Type 2 diabetes patients are unable to regulate the amount of the sugar glucose in their bloodstream without medication and managing their diet. Chronic high blood-sugar levels, typically tracked as the percentage of hemoglobin A1c (HbA1c) found in the blood, can damage a variety of functions, including the circulatory, nervous, and immune systems.
Poor glycemic control creates a reaction that causes molecules known as advanced glycation end-products (AGEs) to accumulate, deteriorating the quality of bone over time, and Vashishth, an expert in bone, researches the impact of diabetes on bone. At the time the SARS-CoV-2 pandemic began, his research team was investigating whether measurements of longitudinal glycemic control – measures of blood-sugar levels averaged over two to three years – could provide a more accurate predictor of bone fracture risk among diabetics than the current standard predictor, which relies on measurements of bone mineral density.

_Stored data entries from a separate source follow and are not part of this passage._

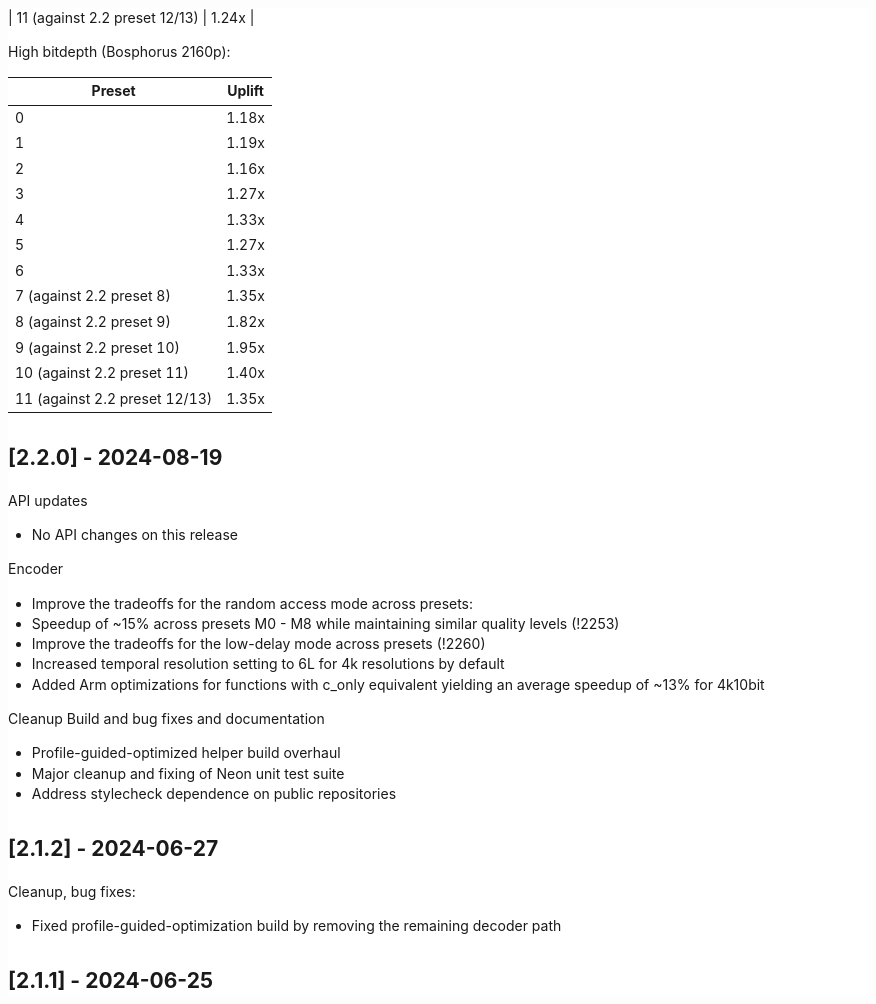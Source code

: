 | 11 (against 2.2 preset 12/13) | 1.24x  |

High bitdepth (Bosphorus 2160p):

| Preset                        | Uplift |
|-------------------------------|--------|
| 0                             | 1.18x  |
| 1                             | 1.19x  |
| 2                             | 1.16x  |
| 3                             | 1.27x  |
| 4                             | 1.33x  |
| 5                             | 1.27x  |
| 6                             | 1.33x  |
| 7 (against 2.2 preset 8)      | 1.35x  |
| 8 (against 2.2 preset 9)      | 1.82x  |
| 9 (against 2.2 preset 10)     | 1.95x  |
| 10 (against 2.2 preset 11)    | 1.40x  |
| 11 (against 2.2 preset 12/13) | 1.35x  |

## [2.2.0] - 2024-08-19

API updates
- No API changes on this release

Encoder
- Improve the tradeoffs for the random access mode across presets:
-   Speedup of ~15% across presets M0 - M8 while maintaining similar quality levels (!2253)
- Improve the tradeoffs for the low-delay mode across presets (!2260)
- Increased temporal resolution setting to 6L for 4k resolutions by default
- Added Arm optimizations for functions with c_only equivalent yielding an average speedup of ~13% for 4k10bit

Cleanup Build and bug fixes and documentation
- Profile-guided-optimized helper build overhaul
- Major cleanup and fixing of Neon unit test suite
- Address stylecheck dependence on public repositories


## [2.1.2] - 2024-06-27

Cleanup, bug fixes:
- Fixed profile-guided-optimization build by removing the remaining decoder path

## [2.1.1] - 2024-06-25
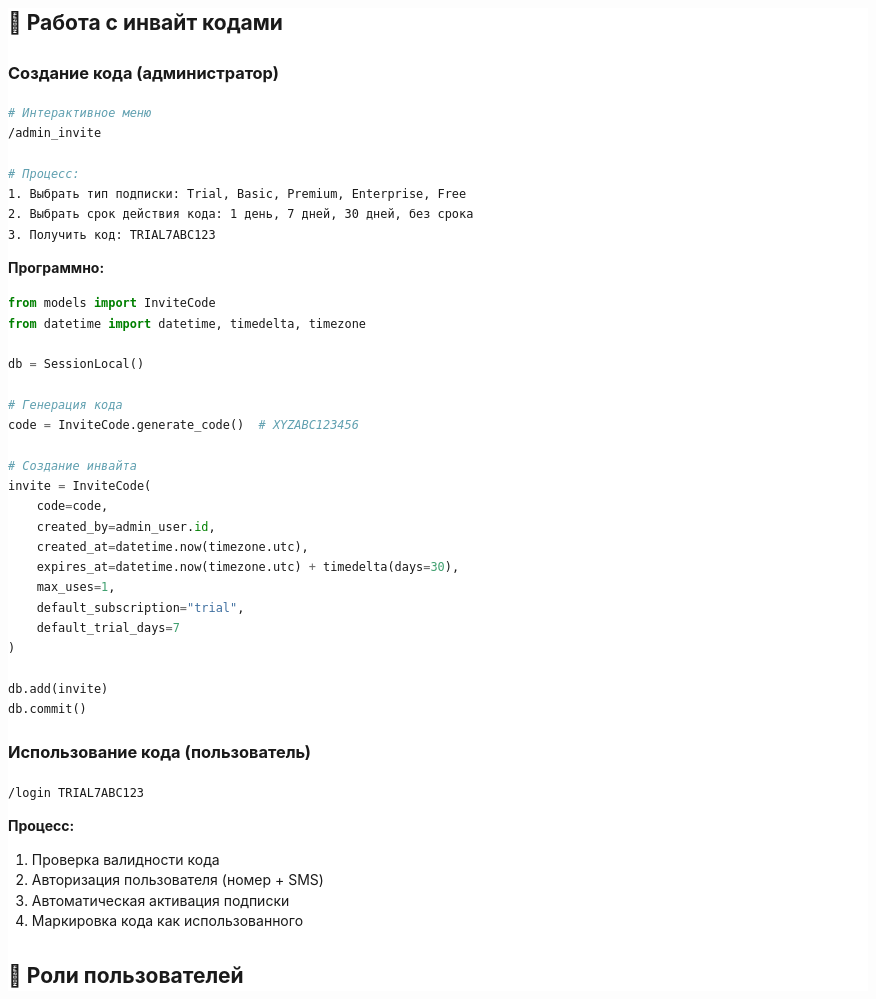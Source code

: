 ## 🎫 Работа с инвайт кодами

### Создание кода (администратор)

```bash
# Интерактивное меню
/admin_invite

# Процесс:
1. Выбрать тип подписки: Trial, Basic, Premium, Enterprise, Free
2. Выбрать срок действия кода: 1 день, 7 дней, 30 дней, без срока
3. Получить код: TRIAL7ABC123
```

**Программно:**

```python
from models import InviteCode
from datetime import datetime, timedelta, timezone

db = SessionLocal()

# Генерация кода
code = InviteCode.generate_code()  # XYZABC123456

# Создание инвайта
invite = InviteCode(
    code=code,
    created_by=admin_user.id,
    created_at=datetime.now(timezone.utc),
    expires_at=datetime.now(timezone.utc) + timedelta(days=30),
    max_uses=1,
    default_subscription="trial",
    default_trial_days=7
)

db.add(invite)
db.commit()
```

### Использование кода (пользователь)

```bash
/login TRIAL7ABC123
```

**Процесс:**
1. Проверка валидности кода
2. Авторизация пользователя (номер + SMS)
3. Автоматическая активация подписки
4. Маркировка кода как использованного

## 👥 Роли пользователей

AGEs are known to contribute to increased oxidant stress and inflammation, which are risk factors in COVID-19 and other respiratory illnesses. The team reasoned that the same longitudinal glycemic control measurement they were testing as a predictor of bone fracture risk might be useful in predicting the severity of COVID-19, said Bowen Wang, first author and a doctoral student in Vashishth’s lab.
Wang divided the records of type 2 diabetic patients in the study into two groups, those with “adequate” longitudinal glycemic control ranging from 6 to 9%, and those with “poor” glycemic control of 9% or above over two to three years. His analysis of the two groups revealed that those with poor glycemic control were 48% more likely to require treatment in an intensive care unit. By another measure, a 1% increase in longitudinal HbA1c is directly associated with a 12% increase in the risk of landing in the ICU.
Other statistically significant findings showed that diabetics who were taking metformin when they contract COVID-19 face a 12% lower risk of visiting the ICU, those on metformin and insulin have an 18% lower risk, and those prescribed corticosteroids have a 29% lower risk.
“People knew that diabetes was a risk factor for COVID-19-related outcomes, but not all diabetic patients are the same. Some people have a longer history of diabetes, some have more severe diabetes, and that has to be accounted for,” said Wang. “What this study does is to better stratify the level of diabetes within the population, so diabetic patients aren’t treated as a single population without any differences among them.”
Vashishth and Wang were joined on the research by Benjamin S. Glicksberg and Girish N. Nadkarni at the Icahn School of Medicine at Mount Sinai. Their work was supported by a grant from the National Institutes of Health.